Life is short, just have fun. 🤪

💃🏻 About Me

  • 🎓 I am a Ph.D. candidate at the Gaoling School of Artificial Intelligence, Renmin University of China, supervised by Prof. Zhicheng Dou and Prof. Ji-Rong Wen.
  • 🔬 Currently, I am a research intern at Beijing Academy of Artificial Intelligence (BAAI), mentored by Zheng Liu.
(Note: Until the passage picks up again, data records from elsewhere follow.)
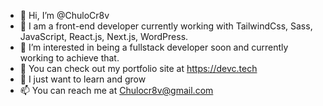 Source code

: - 👋 Hi, I’m @ChuloCr8v
- 🛄 I am a front-end developer currently working with TailwindCss, Sass, JavaScript, React.js, Next.js, WordPress. 
- 👀 I’m interested in being a fullstack developer soon and currently working to achieve that.
- 🌱 You can check out my portfolio site at https://devc.tech
- 💞️ I just want to learn and grow
- 📫 You can reach me at Chulocr8v@gmail.com
<!---
ChuloCr8v/ChuloCr8v is a ✨ special ✨ repository because its `README.md` (this file) appears on your GitHub profile.
You can click the Preview link to take a look at your changes.
--->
I sincerely appreciate their meticulous and insightful guidance~
  • 🎓 I received my bachelor’s degree from Nankai University in 2022.
  • Research Interests: Retrieval-augmented generation, Multi-modal retrieval, Long video understanding

📢 News

  • [2025.06]: Starting this September, I’ll be a visiting student at 🇮🇹University of Trento, supervised by Prof. Dr. Nicu Sebe. Looking forward to new collaborations and challenges! 🚀

  • [2025.06]: Released VideoDeepResearch, a novel framework combining a text-only LLM and a multi-modal toolkit to beat SOTA MLLMs. 🔗 Code on GitHub

  • [2025.03]: Released MemVid, a memory-enhanced RAG framework for long video understanding.

  • [2025.03]: Paper OmniGen accepted at CVPR 2025 🎉

  • [2025.02]: Released MomentSeeker, a task-oriented benchmark for long-video moment retrieval.

  • [2024.11]: FineRAG accepted at COLING 2024 🥳

  • [2023.08]: VILE accepted at CIKM 2023 🥳


🎓 Education

- Renmin University of China (2022.09 – 2027.06 (Expected))

  • Ph.D. in Artificial Intelligence, Supervisor: Prof. Zhicheng Dou, Prof. Ji-Rong Wen
  • GPA: 3.87/4.0, Key Courses: Intelligent Information Retrieval (A), Machine Learning (A)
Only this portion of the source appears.